Wake up, Ethan. Back to reality. As one who invests in both stocks and real estate, for me, this bear market is a double whammy. Every day is a struggle to find a way to counter the effects of declining stock and real estate prices. But I am holding up fairly well, and today I want to share with you a few tips on what I am doing, and what you can do, should these nasty old bears hang around much longer.
Wow, I wrote the two previous paragraphs the day before the DOW rallied 375 points. Figures, right? Well, the rally was long overdue, since the stock market is so incredibly oversold right now. But even if we do get a few days of rising prices, it still may not mean that the bear market is finished. Bear markets have a habit of hanging around for two or more years, and we are only 15 months into the current one. Can you imagine another year or more of this?
More than a few pundits are beginning to stick their necks out, and are predicting a near term market bottom, but nobody seems to be suggesting that the bear market is actually going to end. So what can we do in the meantime? Plenty!
These are three strategies that I use to fight the bear:
1) Day and swing trading with double short Exchange Traded Funds (ETF). Frequently I buy the PowerShares Ultrashort QQQ (symbol QID), an ETF that is 2x short the Nasdaq 100 (the 100 largest domestic and international non-financial stocks listed on the Nasdaq). One can also buy DXD, which double shorts the Dow, SDS which double shorts the S&P 500, or MZZ, which double shorts the S&P 400 midcap. When the market is declining, QID and these other double short ETFs are extremely powerful. If you buy them at the right time, you can easily make a lot of money in a very short period of time.
Take Monday of this week, for instance. QID was down in the early morning trading, as the market opened a little higher. But when the early price rises could not sustain themselves, the QID came roaring back (see chart below).

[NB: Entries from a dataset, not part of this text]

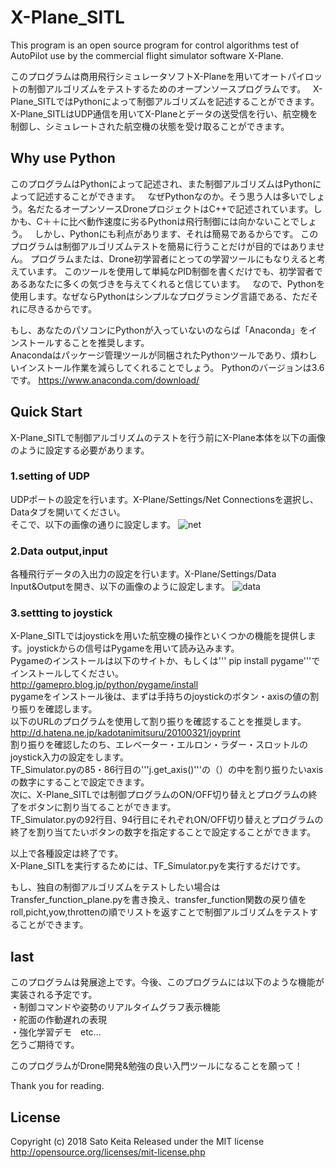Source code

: # X-Plane_SITL
This program is an open source program for control algorithms test of AutoPilot use by the commercial flight simulator software X-Plane.

このプログラムは商用飛行シミュレータソフトX-Planeを用いてオートパイロットの制御アルゴリズムをテストするためのオープンソースプログラムです。  
X-Plane_SITLではPythonによって制御アルゴリズムを記述することができます。  
X-Plane_SITLはUDP通信を用いてX-Planeとデータの送受信を行い、航空機を制御し、シミュレートされた航空機の状態を受け取ることができます。  

## Why use Python
このプログラムはPythonによって記述され、また制御アルゴリズムはPythonによって記述することができます。  
なぜPythonなのか。そう思う人は多いでしょう。名だたるオープンソースDroneプロジェクトはC++で記述されています。しかも、C＋＋に比べ動作速度に劣るPythonは飛行制御には向かないことでしょう。  
しかし、Pythonにも利点があります、それは簡易であるからです。
このプログラムは制御アルゴリズムテストを簡易に行うことだけが目的ではありません。
プログラムまたは、Drone初学習者にとっての学習ツールにもなりえると考えています。
このツールを使用して単純なPID制御を書くだけでも、初学習者であるあなたに多くの気づきを与えてくれると信じています。  
なので、Pythonを使用します。なぜならPythonはシンプルなプログラミング言語である、ただそれに尽きるからです。

もし、あなたのパソコンにPythonが入っていないのならば「Anaconda」をインストールすることを推奨します。  
Anacondaはパッケージ管理ツールが同梱されたPythonツールであり、煩わしいインストール作業を減らしてくれることでしょう。
Pythonのバージョンは3.6です。
<https://www.anaconda.com/download/>


## Quick Start
X-Plane_SITLで制御アルゴリズムのテストを行う前にX-Plane本体を以下の画像のように設定する必要があります。
### 1.setting of UDP
UDPポートの設定を行います。X-Plane/Settings/Net Connectionsを選択し、Dataタブを開いてください。  
そこで、以下の画像の通りに設定します。
![net](https://user-images.githubusercontent.com/32607565/36968673-99d49780-20a6-11e8-943a-19196154769c.PNG)


### 2.Data output,input 
各種飛行データの入出力の設定を行います。X-Plane/Settings/Data Input&Outputを開き、以下の画像のように設定します。
![data](https://user-images.githubusercontent.com/32607565/36968671-98a258e8-20a6-11e8-9670-1ddb3223daa5.PNG)

### 3.settting to joystick
X-Plane_SITLではjoystickを用いた航空機の操作といくつかの機能を提供します。joystickからの信号はPygameを用いて読み込みます。  
Pygameのインストールは以下のサイトか、もしくは''' pip install pygame'''でインストールしてください。  
<http://gamepro.blog.jp/python/pygame/install>  
pygameをインストール後は、まずは手持ちのjoystickのボタン・axisの値の割り振りを確認します。  
以下のURLのプログラムを使用して割り振りを確認することを推奨します。  
<http://d.hatena.ne.jp/kadotanimitsuru/20100321/joyprint>  
割り振りを確認したのち、エレベーター・エルロン・ラダー・スロットルのjoystick入力の設定をします。  
TF_Simulator.pyの85・86行目の'''j.get_axis()'''の（）の中を割り振りたいaxisの数字にすることで設定できます。  
次に、X-Plane_SITLでは制御プログラムのON/OFF切り替えとプログラムの終了をボタンに割り当てることができます。  
TF_Simulator.pyの92行目、94行目にそれぞれON/OFF切り替えとプログラムの終了を割り当てたいボタンの数字を指定することで設定することができます。  

以上で各種設定は終了です。  
X-Plane_SITLを実行するためには、TF_Simulator.pyを実行するだけです。

もし、独自の制御アルゴリズムをテストしたい場合はTransfer_function_plane.pyを書き換え、transfer_function関数の戻り値をroll,picht,yow,throttenの順でリストを返すことで制御アルゴリズムをテストすることができます。

## last
このプログラムは発展途上です。今後、このプログラムには以下のような機能が実装される予定です。  
・制御コマンドや姿勢のリアルタイムグラフ表示機能  
・舵面の作動遅れの表現  
・強化学習デモ　etc...  
乞うご期待です。

このプログラムがDrone開発&勉強の良い入門ツールになることを願って！

Thank you for reading.

## License
Copyright (c) 2018 Sato Keita
Released under the MIT license
<http://opensource.org/licenses/mit-license.php>

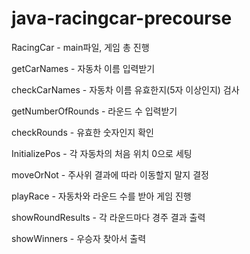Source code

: # java-racingcar-precourse

RacingCar - main파일, 게임 총 진행

getCarNames - 자동차 이름 입력받기

checkCarNames - 자동차 이름 유효한지(5자 이상인지) 검사

getNumberOfRounds - 라운드 수 입력받기

checkRounds - 유효한 숫자인지 확인

InitializePos - 각 자동차의 처음 위치 0으로 세팅

moveOrNot - 주사위 결과에 따라 이동할지 말지 결정

playRace - 자동차와 라운드 수를 받아 게임 진행

showRoundResults - 각 라운드마다 경주 결과 출력

showWinners - 우승자 찾아서 출력
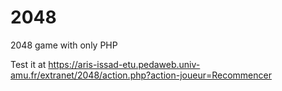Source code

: # 2048
2048 game with only PHP 

Test it at https://aris-issad-etu.pedaweb.univ-amu.fr/extranet/2048/action.php?action-joueur=Recommencer
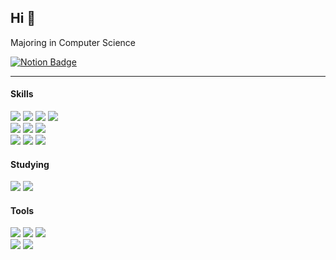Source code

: ## Hi 👋

Majoring in Computer Science 

[![Notion Badge](https://img.shields.io/badge/Check_my_Notion_here-FFFFFF?style=flat-square&logo=Notion&logoColor=black&link=https://mminjukim.notion.site/mj-home)](https://mminjukim.notion.site/mj-home)

<hr>

#### Skills
  <img  src="https://img.shields.io/badge/Java-007396?style=flat-square&logo=Java&logoColor=white"> <img  src="https://img.shields.io/badge/Spring-6DB33F?style=flat-square&logo=Spring&logoColor=white"> <img  src="https://img.shields.io/badge/Python-3766AB?style=flat-square&logo=Python&logoColor=white"/> <img  src="https://img.shields.io/badge/Django-092E20?style=flat-square&logo=django&logoColor=white"> <br>
  <img  src="https://img.shields.io/badge/-A8B9CC?style=flat-square&logo=C&logoColor=white"/> <img  src="https://img.shields.io/badge/HTML-E34F26?style=flat-square&logo=html5&logoColor=white"/> <img  src="https://img.shields.io/badge/Linux-FCC624?style=flat-square&logo=Linux&logoColor=black"/>  <br>
  <img  src="https://img.shields.io/badge/AWS EC2-FF9900?style=flat-square&logo=amazon_ec2&logoColor=white"/>
  <img  src="https://img.shields.io/badge/Docker-2496ED?style=flat-square&logo=Docker&logoColor=white"/>
  <img  src="https://img.shields.io/badge/MySQL-4479A1?style=flat-square&logo=MySQL&logoColor=white"/>

#### Studying
<img  src="https://img.shields.io/badge/React Native-61DAFB?style=flat-square&logo=React&logoColor=black"> <img  src="https://img.shields.io/badge/Spring_Security-DB33F?style=flat-square&logo=springsecurity&logoColor=white">

#### Tools
  <img  src="https://img.shields.io/badge/Visual_Studio_Code-007ACC?style=flat-square&logo=visualstudiocode&logoColor=white"/> <img  src="https://img.shields.io/badge/IntelliJ IDEA-da2fb6?style=flat-square&logo=intellijidea&logoColor=white"/> <img  src="https://img.shields.io/badge/GitHub-181717?style=flat-square&logo=GitHub&logoColor=white"/> <br>
  <img  src="https://img.shields.io/badge/Figma-F24E1E?style=flat-square&logo=figma&logoColor=white"/> <img  src="https://img.shields.io/badge/Notion-000000?style=flat-square&logo=Notion&logoColor=white"/>
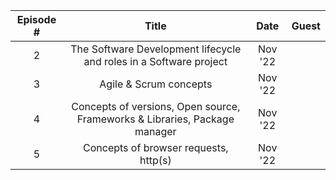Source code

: Episode #|Title|Date|Guest
:--:|:-------:|:----:|:-----:|
2 | The Software Development lifecycle and roles in a Software project  | Nov '22 | 
3 | Agile & Scrum concepts  | Nov '22 | 
4 | Concepts of versions, Open source, Frameworks & Libraries, Package manager  | Nov '22 |
5 | Concepts of browser requests, http(s)  | Nov '22 | 

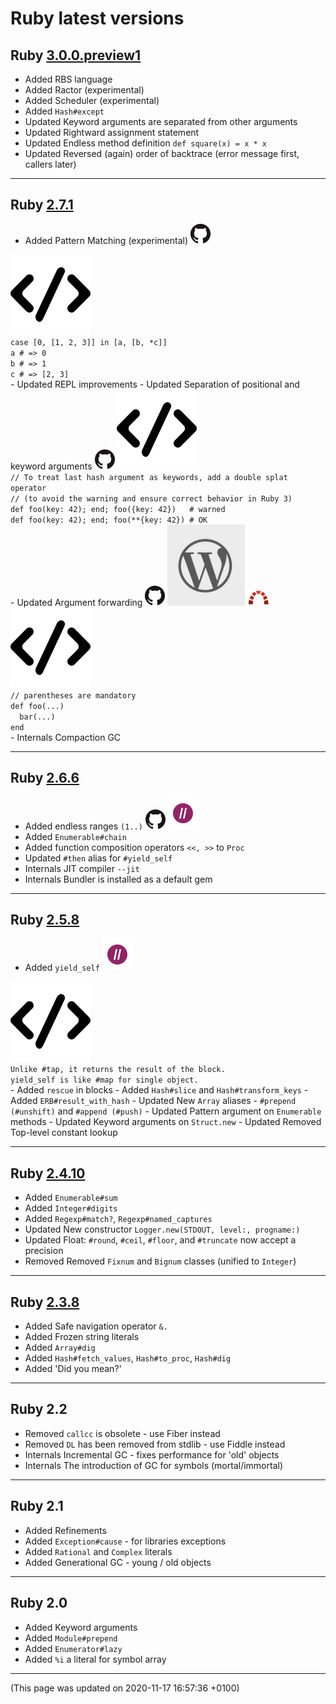 # Ruby latest versions




## Ruby [3.0.0.preview1](https://www.ruby-lang.org/en/news/2020/09/25/ruby-3-0-0-preview1-released/)  <div class='icon-label calendar' title='Released on 2020-09-25'><div data-icon='ei-calendar' data-size='s'></div></div>
  
  - <span class='badge badge-pill badge-success'>Added</span>
  RBS language  
  - <span class='badge badge-pill badge-success'>Added</span>
  Ractor (experimental)  
  - <span class='badge badge-pill badge-success'>Added</span>
  Scheduler (experimental)  
  - <span class='badge badge-pill badge-success'>Added</span>
  <code>Hash#except</code>  
  - <span class='badge badge-pill badge-primary'>Updated</span>
  Keyword arguments are separated from other arguments  
  - <span class='badge badge-pill badge-primary'>Updated</span>
  Rightward assignment statement  
  - <span class='badge badge-pill badge-primary'>Updated</span>
  Endless method definition <code>def square(x) = x * x</code>  
  - <span class='badge badge-pill badge-primary'>Updated</span>
  Reversed (again) order of backtrace (error message first, callers later)  
  
----



## Ruby [2.7.1](https://www.ruby-lang.org/en/news/2020/03/31/ruby-2-7-1-released/)  <div class='icon-label calendar' title='Released on 2020-03-31'><div data-icon='ei-calendar' data-size='s'></div></div>
  
  - <span class='badge badge-pill badge-success'>Added</span>
  Pattern Matching (experimental)  <a target='_blank' href="https://github.com/ruby/ruby/blob/ruby_2_7/NEWS#pattern-matching-"><img class="icon link-service-icon" src="/assets/link-icon-news.ico" title="Check details on NEWS page (github)"></a>
  <a data-toggle="collapse" href="#codeExample270" aria-expanded="false" aria-controls="collapseExample">
    <img class="icon link-service-icon" src="/assets/link-icon-code.ico" title="Expand code example">
  </a>
  <div class="collapse" id="codeExample270">
    <div class="alert alert-light" role="alert">
      <code class="code">case [0, [1, 2, 3]] in [a, [b, *c]]
a # => 0
b # => 1
c # => [2, 3]</code>
    </div>
  </div>
  - <span class='badge badge-pill badge-primary'>Updated</span>
  REPL improvements  
  - <span class='badge badge-pill badge-primary'>Updated</span>
  Separation of positional and keyword arguments  <a target='_blank' href="https://github.com/ruby/ruby/blob/ruby_2_7/NEWS#the-spec-of-keyword-arguments-is-changed-towards-30-"><img class="icon link-service-icon" src="/assets/link-icon-news.ico" title="Check details on NEWS page (github)"></a>
  <a data-toggle="collapse" href="#codeExample272" aria-expanded="false" aria-controls="collapseExample">
    <img class="icon link-service-icon" src="/assets/link-icon-code.ico" title="Expand code example">
  </a>
  <div class="collapse" id="codeExample272">
    <div class="alert alert-light" role="alert">
      <code class="code">// To treat last hash argument as keywords, add a double splat operator
// (to avoid the warning and ensure correct behavior in Ruby 3)
def foo(key: 42); end; foo({key: 42})   # warned
def foo(key: 42); end; foo(**{key: 42}) # OK</code>
    </div>
  </div>
  - <span class='badge badge-pill badge-primary'>Updated</span>
  Argument forwarding  <a target='_blank' href="https://github.com/ruby/ruby/blob/ruby_2_7/NEWS#other-miscellaneous-changes-"><img class="icon link-service-icon" src="/assets/link-icon-news.ico" title="Check details on NEWS page (github)"></a> <a target='_blank' href="https://www.mendelowski.com/docs/ruby/new-way-for-argument-forwarding-in-27/"><img class="icon link-service-icon" src="/assets/link-icon-post.ico" title="Check a blog post about this change"></a> <a target='_blank' href="https://bugs.ruby-lang.org/issues/16253"><img class="icon link-service-icon" src="/assets/link-icon-rblang.ico" title=""></a>
  <a data-toggle="collapse" href="#codeExample273" aria-expanded="false" aria-controls="collapseExample">
    <img class="icon link-service-icon" src="/assets/link-icon-code.ico" title="Expand code example">
  </a>
  <div class="collapse" id="codeExample273">
    <div class="alert alert-light" role="alert">
      <code class="code">// parentheses are mandatory
def foo(...)
  bar(...)
end</code>
    </div>
  </div>
  - <span class='badge badge-pill badge-dark'>Internals</span>
  Compaction GC  
  
----



## Ruby [2.6.6](https://www.ruby-lang.org/en/news/2020/03/31/ruby-2-6-6-released/)  <div class='icon-label calendar' title='Released on 2020-03-31'><div data-icon='ei-calendar' data-size='s'></div></div>
  
  - <span class='badge badge-pill badge-success'>Added</span>
  endless ranges <code>(1..)</code>  <a target='_blank' href="https://github.com/ruby/ruby/blob/ruby_2_6/NEWS#language-changes-"><img class="icon link-service-icon" src="/assets/link-icon-news.ico" title="Check details on NEWS page (github)"></a> <a target='_blank' href="https://grep.app/search?q=%281..%29&filter[lang][0]=Ruby"><img class="icon link-service-icon" src="/assets/link-icon-grep-app.ico" title="Check code examples on grep.app"></a>
  - <span class='badge badge-pill badge-success'>Added</span>
  <code>Enumerable#chain</code>  
  - <span class='badge badge-pill badge-success'>Added</span>
  function composition operators <code><<, >></code> to <code>Proc</code>  
  - <span class='badge badge-pill badge-primary'>Updated</span>
  <code>#then</code> alias for <code>#yield_self</code>  
  - <span class='badge badge-pill badge-dark'>Internals</span>
  JIT compiler <code>--jit</code>  
  - <span class='badge badge-pill badge-dark'>Internals</span>
  Bundler is installed as a default gem  
  
----



## Ruby [2.5.8](https://www.ruby-lang.org/en/news/2020/03/31/ruby-2-5-8-released/)  <div class='icon-label calendar' title='Released on 2020-03-31'><div data-icon='ei-calendar' data-size='s'></div></div>
  
  - <span class='badge badge-pill badge-success'>Added</span>
  <code>yield_self</code>  <a target='_blank' href="https://grep.app/search?q=%5C.yield_self&regexp=true&filter[lang][0]=Ruby"><img class="icon link-service-icon" src="/assets/link-icon-grep-app.ico" title="Check code examples on grep.app"></a>
  <a data-toggle="collapse" href="#codeExample250" aria-expanded="false" aria-controls="collapseExample">
    <img class="icon link-service-icon" src="/assets/link-icon-code.ico" title="Expand code example">
  </a>
  <div class="collapse" id="codeExample250">
    <div class="alert alert-light" role="alert">
      <code class="code">Unlike #tap, it returns the result of the block.
yield_self is like #map for single object.</code>
    </div>
  </div>
  - <span class='badge badge-pill badge-success'>Added</span>
  <code>rescue</code> in blocks  
  - <span class='badge badge-pill badge-success'>Added</span>
  <code>Hash#slice</code> and <code>Hash#transform_keys</code>  
  - <span class='badge badge-pill badge-success'>Added</span>
  <code>ERB#result_with_hash</code>  
  - <span class='badge badge-pill badge-primary'>Updated</span>
  New <code>Array</code> aliases - <code>#prepend (#unshift)</code> and <code>#append (#push)</code>  
  - <span class='badge badge-pill badge-primary'>Updated</span>
  Pattern argument on <code>Enumerable</code> methods  
  - <span class='badge badge-pill badge-primary'>Updated</span>
  Keyword arguments on <code>Struct.new</code>  
  - <span class='badge badge-pill badge-primary'>Updated</span>
  Removed Top-level constant lookup  
  
----



## Ruby [2.4.10](https://www.ruby-lang.org/en/news/2020/03/31/ruby-2-4-10-released/) <div class='icon-label eol' title='All maintenance ended on 2020-03-31'><div data-icon='ei-lock' data-size='s'></div></div> <div class='icon-label calendar' title='Released on 2020-03-31'><div data-icon='ei-calendar' data-size='s'></div></div>
  
  - <span class='badge badge-pill badge-success'>Added</span>
  <code>Enumerable#sum</code>  
  - <span class='badge badge-pill badge-success'>Added</span>
  <code>Integer#digits</code>  
  - <span class='badge badge-pill badge-success'>Added</span>
  <code>Regexp#match?</code>, <code>Regexp#named_captures</code>  
  - <span class='badge badge-pill badge-primary'>Updated</span>
  New constructor <code>Logger.new(STDOUT, level:, progname:)</code>  
  - <span class='badge badge-pill badge-primary'>Updated</span>
  Float: <code>#round</code>, <code>#ceil</code>, <code>#floor</code>, and <code>#truncate</code> now accept a precision  
  - <span class='badge badge-pill badge-danger'>Removed</span>
  Removed <code>Fixnum</code> and <code>Bignum</code> classes (unified to <code>Integer</code>)  
  
----



## Ruby [2.3.8](https://www.ruby-lang.org/en/news/2018/10/17/ruby-2-3-8-released) <div class='icon-label eol' title='All maintenance ended on 2019-03-31'><div data-icon='ei-lock' data-size='s'></div></div> <div class='icon-label calendar' title='Released on 2018-10-17'><div data-icon='ei-calendar' data-size='s'></div></div>
  
  - <span class='badge badge-pill badge-success'>Added</span>
  Safe navigation operator <code>&.</code>  
  - <span class='badge badge-pill badge-success'>Added</span>
  Frozen string literals  
  - <span class='badge badge-pill badge-success'>Added</span>
  <code>Array#dig</code>  
  - <span class='badge badge-pill badge-success'>Added</span>
  <code>Hash#fetch_values</code>, <code>Hash#to_proc</code>, <code>Hash#dig</code>  
  - <span class='badge badge-pill badge-success'>Added</span>
  'Did you mean?'  
  
----



## Ruby 2.2
  
  - <span class='badge badge-pill badge-danger'>Removed</span>
  <code>callcc</code> is obsolete - use Fiber instead  
  - <span class='badge badge-pill badge-danger'>Removed</span>
  <code>DL</code> has been removed from stdlib - use Fiddle instead  
  - <span class='badge badge-pill badge-dark'>Internals</span>
  Incremental GC - fixes performance for 'old' objects  
  - <span class='badge badge-pill badge-dark'>Internals</span>
  The introduction of GC for symbols (mortal/immortal)  
  
----



## Ruby 2.1
  
  - <span class='badge badge-pill badge-success'>Added</span>
  Refinements  
  - <span class='badge badge-pill badge-success'>Added</span>
  <code>Exception#cause</code> - for libraries exceptions  
  - <span class='badge badge-pill badge-success'>Added</span>
  <code>Rational</code> and <code>Complex</code> literals  
  - <span class='badge badge-pill badge-success'>Added</span>
  Generational GC - young / old objects  
  
----



## Ruby 2.0
  
  - <span class='badge badge-pill badge-success'>Added</span>
  Keyword arguments  
  - <span class='badge badge-pill badge-success'>Added</span>
  <code>Module#prepend</code>  
  - <span class='badge badge-pill badge-success'>Added</span>
  <code>Enumerator#lazy</code>  
  - <span class='badge badge-pill badge-success'>Added</span>
  <code>%i</code> a literal for symbol array  
  
----

(This page was updated on 2020-11-17 16:57:36 +0100)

As you can see, QID bottomed around 65.35 just after 10 AM, and then bolted up as high as 68.90 by 11 AM, and reached a high of 71.39 by 3 PM, more than a 9% gain from bottom to top. And that's on a day when the Nasdaq was down less than 2% on the day. Catch any piece of that wave, as I did that day, and you can easily offset any losses from your other long positions, or even show a substantial profit for the day.
However, remember that these are short term, volatile trades only. Do not hold these trades for longer than 1-2 days, and put in stop loss orders 1-2% below your entry point immediately after your purchase.
2) Swing trades on oversold quality stocks. When good stocks become really cheap and the technical indicators begin to signal a possible turn around, I like to buy them and hold them for a short period of time. I try to catch a good piece of the bear market rally, then sell and lock in a quick profit. But I will only do this with large or well known company stocks. I don't want to be holding cheap, speculative stocks in a bear market, because when rallies come, investors will buy the well known larger, safer companies first. Some recent short term trades I made were:
Buy Alcoa (AA) at 6.17, sell at 6.78
Buy Southern Copper (PCU) at 13.07, sell at 14.17
Buy Liberty Global (LBTYA) at 10.95, sell at 12.48
Buy Caterpillar (CAT) at 23.51, sell at 24.67.
Because the rallies in a bear market are short lived, I would rather grab profits quickly than risk giving it all back a day or two later. Alcoa, for example, fell all the way back to the low five dollar range within a few days after my sale. As of this writing, LBTYA is at 10.64. PCU and CAT are both higher than where I sold, but I'm OK with that. These trades were closed for profits ranging from 4-13%.
3) Building up cash for a better day. Although it's tempting at current market levels to throw all of one's cash reserves into stocks, dollar cost averaging is the far more prudent way to go. You can do this by buying the same amount of stocks or funds once a month, or you can do it by adding to your stock position at pre-determined levels of the DOW or S&P 500. For example, at DOW 7000, you buy $1000 worth of stock, at Dow 6500 another $1000, etc. However, I think the once a month routine works much better.
Like a young man at the prom with one girl, but courting another one across the room, I am watching the bears dance, while yearning for a return of the bull.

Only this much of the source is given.